Conventional wisdom among business executives and general counsel is to view litigation as a drain on company resources. Lawsuits are to be avoided if at all possible – something to pursue only as a last resort. Litigation, after all, places at risk precious business resources. And rarely is the amount necessary to pursue successful litigation justified by the risks associated with the pursuit.
There is an alternative to this conventional wisdom. It is true – there exists a model that allows for litigation to positively impact a company’s bottom line without ever requiring the company to pay legal fees other than from amounts recovered by the company. And important litigation can be pursued without a company shouldering all of the risks. This is the world of contingency-fee business litigation.
Contingency fee litigation is not new. It has been prevalent in personal injury cases for more than a century. Over the last decade, however, the contingency fee has emerged as an important – indeed sometimes critical – option in business cases. The concept is not novel – lawyers agree to base their fees on a percentage of what is recovered for the business. The business does not pay for any legal services unless and until there is a successful result and then any fees are taken out of the recovery. If there is no recovery, there are no legal fees for the company to pay. This model allows business executives and general counsel to protect their budgets while preserving the opportunity for large recoveries.
Contingency fees in business litigation can be appropriate in a number of scenarios:
- Recovery of damages caused by the misappropriation of company trade secrets by a former employee or competitor.
- Pursuit of insurance benefits from an insurance company that wrongly denies coverage.
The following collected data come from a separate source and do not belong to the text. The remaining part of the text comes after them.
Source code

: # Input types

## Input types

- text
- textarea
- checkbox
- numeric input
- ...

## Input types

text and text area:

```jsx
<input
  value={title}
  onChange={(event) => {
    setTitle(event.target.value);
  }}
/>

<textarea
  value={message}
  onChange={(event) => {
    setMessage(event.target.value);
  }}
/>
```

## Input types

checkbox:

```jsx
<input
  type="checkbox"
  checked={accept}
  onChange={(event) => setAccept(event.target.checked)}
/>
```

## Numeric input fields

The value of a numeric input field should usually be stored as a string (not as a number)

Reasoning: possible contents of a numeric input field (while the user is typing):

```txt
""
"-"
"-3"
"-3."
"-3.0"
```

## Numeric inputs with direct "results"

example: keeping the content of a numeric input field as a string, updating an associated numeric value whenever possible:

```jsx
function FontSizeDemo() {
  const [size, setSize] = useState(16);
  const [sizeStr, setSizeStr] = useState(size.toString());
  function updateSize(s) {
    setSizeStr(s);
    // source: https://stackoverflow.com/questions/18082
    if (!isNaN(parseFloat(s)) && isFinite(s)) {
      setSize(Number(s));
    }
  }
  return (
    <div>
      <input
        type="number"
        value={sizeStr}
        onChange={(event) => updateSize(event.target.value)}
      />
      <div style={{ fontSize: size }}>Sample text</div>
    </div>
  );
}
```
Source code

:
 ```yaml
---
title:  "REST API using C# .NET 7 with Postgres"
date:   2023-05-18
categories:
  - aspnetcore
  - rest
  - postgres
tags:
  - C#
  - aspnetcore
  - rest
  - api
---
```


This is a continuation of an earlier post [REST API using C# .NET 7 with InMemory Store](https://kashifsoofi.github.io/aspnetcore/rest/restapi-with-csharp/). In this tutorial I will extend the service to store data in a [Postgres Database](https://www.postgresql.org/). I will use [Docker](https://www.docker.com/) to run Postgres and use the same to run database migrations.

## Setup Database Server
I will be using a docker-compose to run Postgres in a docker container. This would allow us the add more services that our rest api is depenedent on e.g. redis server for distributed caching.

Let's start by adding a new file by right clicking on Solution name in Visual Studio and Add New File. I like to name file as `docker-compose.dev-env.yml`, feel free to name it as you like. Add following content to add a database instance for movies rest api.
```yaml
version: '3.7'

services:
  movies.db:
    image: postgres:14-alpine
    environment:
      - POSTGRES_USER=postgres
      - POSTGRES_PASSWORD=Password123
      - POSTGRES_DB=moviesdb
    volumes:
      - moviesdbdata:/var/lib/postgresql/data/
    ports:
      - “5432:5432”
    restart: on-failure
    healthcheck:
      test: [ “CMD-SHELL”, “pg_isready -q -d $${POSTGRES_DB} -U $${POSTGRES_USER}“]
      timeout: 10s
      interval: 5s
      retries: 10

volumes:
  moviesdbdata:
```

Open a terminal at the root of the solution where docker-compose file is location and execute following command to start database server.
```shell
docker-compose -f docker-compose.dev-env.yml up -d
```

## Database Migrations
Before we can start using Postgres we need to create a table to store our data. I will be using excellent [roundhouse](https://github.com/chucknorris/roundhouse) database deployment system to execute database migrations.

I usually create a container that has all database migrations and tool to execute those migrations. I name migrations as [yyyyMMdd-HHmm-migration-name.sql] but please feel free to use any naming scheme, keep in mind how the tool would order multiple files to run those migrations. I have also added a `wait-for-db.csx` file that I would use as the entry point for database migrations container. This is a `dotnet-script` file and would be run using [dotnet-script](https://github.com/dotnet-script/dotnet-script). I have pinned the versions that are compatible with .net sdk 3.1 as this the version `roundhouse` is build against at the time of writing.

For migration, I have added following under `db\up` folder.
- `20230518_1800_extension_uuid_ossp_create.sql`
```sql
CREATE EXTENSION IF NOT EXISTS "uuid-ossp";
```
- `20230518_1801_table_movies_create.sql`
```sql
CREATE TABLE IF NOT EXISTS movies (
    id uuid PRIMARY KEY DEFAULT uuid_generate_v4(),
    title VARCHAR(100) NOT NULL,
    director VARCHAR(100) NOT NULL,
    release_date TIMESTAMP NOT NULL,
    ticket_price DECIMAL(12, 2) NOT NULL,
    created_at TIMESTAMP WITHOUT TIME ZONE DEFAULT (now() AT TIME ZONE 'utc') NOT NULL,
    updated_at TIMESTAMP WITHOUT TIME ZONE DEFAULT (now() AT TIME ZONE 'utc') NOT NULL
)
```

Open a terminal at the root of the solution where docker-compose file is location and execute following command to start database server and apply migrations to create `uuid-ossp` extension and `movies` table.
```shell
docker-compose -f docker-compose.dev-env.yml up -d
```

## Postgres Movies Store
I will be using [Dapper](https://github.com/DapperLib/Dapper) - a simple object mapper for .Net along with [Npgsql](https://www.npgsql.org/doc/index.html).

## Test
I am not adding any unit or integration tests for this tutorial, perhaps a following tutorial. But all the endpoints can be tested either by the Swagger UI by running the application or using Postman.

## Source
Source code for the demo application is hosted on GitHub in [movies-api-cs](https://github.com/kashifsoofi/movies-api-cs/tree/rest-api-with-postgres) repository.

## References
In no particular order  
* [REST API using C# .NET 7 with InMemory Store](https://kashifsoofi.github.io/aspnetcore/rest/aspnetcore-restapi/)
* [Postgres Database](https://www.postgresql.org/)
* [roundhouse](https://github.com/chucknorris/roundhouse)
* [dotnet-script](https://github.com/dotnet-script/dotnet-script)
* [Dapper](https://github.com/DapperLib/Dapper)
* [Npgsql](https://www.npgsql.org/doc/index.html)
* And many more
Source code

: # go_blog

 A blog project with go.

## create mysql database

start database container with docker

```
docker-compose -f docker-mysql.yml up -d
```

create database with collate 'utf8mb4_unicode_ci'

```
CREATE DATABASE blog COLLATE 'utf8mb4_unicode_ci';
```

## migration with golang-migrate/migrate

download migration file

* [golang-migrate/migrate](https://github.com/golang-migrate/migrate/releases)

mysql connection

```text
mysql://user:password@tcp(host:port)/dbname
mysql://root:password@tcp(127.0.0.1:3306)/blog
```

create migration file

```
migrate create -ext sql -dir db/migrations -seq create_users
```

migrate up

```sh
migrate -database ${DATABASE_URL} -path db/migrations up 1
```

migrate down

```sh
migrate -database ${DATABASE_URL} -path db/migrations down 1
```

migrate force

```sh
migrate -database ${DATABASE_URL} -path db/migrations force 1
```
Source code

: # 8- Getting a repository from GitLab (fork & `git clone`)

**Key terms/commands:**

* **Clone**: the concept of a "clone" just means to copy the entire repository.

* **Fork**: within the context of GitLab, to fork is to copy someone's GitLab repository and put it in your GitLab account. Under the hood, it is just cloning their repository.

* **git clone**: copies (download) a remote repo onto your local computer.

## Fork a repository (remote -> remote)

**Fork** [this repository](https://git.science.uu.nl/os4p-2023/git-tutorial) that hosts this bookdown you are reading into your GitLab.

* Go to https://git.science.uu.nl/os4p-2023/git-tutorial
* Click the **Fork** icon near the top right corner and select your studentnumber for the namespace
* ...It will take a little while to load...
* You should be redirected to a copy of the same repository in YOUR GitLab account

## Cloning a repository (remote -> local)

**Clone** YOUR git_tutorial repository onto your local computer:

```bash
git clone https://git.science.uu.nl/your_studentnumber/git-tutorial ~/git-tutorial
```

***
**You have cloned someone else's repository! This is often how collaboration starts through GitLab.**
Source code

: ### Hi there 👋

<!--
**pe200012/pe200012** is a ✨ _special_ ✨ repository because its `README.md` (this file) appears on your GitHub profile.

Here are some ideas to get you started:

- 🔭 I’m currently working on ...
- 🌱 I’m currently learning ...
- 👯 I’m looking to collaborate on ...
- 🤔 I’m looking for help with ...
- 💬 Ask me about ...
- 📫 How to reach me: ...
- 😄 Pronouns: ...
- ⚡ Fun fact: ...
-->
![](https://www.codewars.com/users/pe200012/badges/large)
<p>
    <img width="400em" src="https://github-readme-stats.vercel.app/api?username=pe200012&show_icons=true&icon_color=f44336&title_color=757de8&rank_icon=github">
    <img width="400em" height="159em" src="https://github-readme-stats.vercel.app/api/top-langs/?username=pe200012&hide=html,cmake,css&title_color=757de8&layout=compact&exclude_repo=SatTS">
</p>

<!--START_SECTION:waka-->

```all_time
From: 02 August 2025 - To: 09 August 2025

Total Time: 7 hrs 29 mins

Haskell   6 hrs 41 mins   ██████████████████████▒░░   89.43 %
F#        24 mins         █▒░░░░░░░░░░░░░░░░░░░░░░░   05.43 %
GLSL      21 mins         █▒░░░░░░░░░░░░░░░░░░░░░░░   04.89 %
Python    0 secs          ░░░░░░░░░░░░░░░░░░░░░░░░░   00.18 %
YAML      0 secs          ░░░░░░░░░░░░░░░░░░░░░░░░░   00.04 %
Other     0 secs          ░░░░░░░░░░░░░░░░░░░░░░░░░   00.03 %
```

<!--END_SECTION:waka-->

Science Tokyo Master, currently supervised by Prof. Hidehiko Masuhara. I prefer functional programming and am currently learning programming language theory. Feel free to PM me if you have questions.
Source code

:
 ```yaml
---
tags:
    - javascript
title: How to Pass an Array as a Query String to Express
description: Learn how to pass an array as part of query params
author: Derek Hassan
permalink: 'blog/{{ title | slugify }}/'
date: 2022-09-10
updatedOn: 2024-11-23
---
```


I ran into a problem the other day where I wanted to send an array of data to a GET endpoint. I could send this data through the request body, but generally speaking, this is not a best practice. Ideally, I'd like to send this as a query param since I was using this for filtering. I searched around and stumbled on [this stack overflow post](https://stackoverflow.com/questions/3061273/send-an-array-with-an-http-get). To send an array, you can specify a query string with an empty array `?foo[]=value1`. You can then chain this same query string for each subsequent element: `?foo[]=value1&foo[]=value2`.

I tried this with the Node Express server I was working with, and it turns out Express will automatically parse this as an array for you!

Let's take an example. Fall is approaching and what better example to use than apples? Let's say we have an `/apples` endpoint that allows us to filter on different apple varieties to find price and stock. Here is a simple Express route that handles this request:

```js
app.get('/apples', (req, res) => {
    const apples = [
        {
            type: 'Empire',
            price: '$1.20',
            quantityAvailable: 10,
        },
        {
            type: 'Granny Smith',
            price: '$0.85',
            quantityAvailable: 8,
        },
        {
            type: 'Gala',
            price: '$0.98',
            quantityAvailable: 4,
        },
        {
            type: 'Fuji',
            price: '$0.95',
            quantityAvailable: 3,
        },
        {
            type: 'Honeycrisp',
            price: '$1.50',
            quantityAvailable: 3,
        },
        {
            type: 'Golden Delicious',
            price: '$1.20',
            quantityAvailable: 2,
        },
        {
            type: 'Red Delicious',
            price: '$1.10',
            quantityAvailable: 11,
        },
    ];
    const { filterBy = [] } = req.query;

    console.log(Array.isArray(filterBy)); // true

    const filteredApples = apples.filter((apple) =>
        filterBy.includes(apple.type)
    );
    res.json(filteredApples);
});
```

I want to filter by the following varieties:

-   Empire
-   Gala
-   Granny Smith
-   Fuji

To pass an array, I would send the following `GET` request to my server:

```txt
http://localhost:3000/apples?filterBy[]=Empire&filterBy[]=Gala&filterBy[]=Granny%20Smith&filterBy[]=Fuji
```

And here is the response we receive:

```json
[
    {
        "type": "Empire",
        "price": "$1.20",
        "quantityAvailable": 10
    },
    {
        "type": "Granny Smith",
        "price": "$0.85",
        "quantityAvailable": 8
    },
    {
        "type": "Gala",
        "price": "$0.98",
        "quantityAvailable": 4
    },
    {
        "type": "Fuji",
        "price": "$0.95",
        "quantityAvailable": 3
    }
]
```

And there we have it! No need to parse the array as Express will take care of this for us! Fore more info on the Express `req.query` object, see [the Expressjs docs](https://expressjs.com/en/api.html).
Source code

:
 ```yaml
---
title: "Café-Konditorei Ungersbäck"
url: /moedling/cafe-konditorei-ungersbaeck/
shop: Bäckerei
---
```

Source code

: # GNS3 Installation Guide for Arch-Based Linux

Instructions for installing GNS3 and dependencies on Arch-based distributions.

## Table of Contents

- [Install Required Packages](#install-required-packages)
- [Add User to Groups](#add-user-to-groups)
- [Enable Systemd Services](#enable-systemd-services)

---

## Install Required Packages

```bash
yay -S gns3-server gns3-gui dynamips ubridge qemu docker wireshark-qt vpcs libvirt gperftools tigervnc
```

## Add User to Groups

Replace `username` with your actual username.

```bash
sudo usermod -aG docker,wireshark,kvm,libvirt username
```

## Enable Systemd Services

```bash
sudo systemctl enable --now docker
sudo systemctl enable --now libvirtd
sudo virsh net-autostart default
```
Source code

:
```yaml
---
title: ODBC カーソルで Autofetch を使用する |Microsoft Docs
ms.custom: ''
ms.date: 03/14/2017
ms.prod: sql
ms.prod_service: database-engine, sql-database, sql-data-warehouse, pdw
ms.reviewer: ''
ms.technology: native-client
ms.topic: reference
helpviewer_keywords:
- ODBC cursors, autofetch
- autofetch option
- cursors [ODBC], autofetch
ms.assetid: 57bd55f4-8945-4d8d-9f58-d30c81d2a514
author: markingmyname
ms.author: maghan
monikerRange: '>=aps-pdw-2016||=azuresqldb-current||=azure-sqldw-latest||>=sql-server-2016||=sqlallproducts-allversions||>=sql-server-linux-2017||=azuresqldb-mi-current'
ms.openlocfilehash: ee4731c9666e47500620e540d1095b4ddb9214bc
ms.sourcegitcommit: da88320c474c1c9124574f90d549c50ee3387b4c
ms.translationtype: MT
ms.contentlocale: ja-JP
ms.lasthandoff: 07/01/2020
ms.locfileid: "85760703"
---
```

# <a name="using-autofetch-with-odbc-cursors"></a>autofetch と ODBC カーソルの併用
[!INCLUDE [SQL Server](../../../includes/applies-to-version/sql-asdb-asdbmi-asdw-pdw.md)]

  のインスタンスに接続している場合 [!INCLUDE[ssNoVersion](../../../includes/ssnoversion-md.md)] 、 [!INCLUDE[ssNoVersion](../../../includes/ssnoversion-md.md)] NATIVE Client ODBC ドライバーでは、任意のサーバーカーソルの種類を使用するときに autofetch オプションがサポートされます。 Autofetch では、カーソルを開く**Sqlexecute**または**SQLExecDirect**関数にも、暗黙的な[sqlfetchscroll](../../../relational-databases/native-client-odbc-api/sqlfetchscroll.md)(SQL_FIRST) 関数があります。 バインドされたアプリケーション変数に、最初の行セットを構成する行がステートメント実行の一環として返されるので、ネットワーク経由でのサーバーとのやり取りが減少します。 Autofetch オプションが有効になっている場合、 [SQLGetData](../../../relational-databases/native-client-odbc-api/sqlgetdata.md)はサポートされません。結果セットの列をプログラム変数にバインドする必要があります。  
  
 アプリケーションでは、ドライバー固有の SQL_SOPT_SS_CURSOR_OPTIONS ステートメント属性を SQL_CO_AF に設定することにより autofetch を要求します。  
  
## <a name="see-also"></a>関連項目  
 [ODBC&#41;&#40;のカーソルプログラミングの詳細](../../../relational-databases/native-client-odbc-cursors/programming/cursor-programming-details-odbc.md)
- An outstanding debt or other money owed under a contract that seems too costly to pay a lawyer an hourly rate to pursue.
- Damage caused by a competitor who is unfairly competing.
- Royalties and other economic damages from a business using a company’s intellectual property (e.g., patents, trade-marks, and trade-dress).
- A small business that is harmed by a larger organization but does not have the resources to fight back.
- A large but cash-strapped company under tight legal budget constraints that needs a lawyer/partner to share risk.
One might reasonably ask, if a contingent fee in a business case is such a panacea, then why isn’t it used more frequently? The answer is simple – nearly all of the risk of an unfavorable result is shifted to the lawyers. Lawyers and law firms are historically risk averse and prefer the certainty of the billable hour. In addition, individual lawyer compensation is generally tied to fees earned under a billable hour model and most law firm compensation models do not account for contingent fee work.
Lawyers and law firms that accept business cases on a contingent-fee basis are more entrepreneurial and thrive on risk because they are familiar with it and equipped to properly evaluate outcomes. They also have a compensation model that allows for the risks associated with business contingent fee litigation. So before throwing in the towel on a business dispute that is heading to litigation, an executive or general counsel may be wise to explore whether there is a qualified and competent law firm with lawyers capable and experienced in pursuing business cases on a contingent fee basis.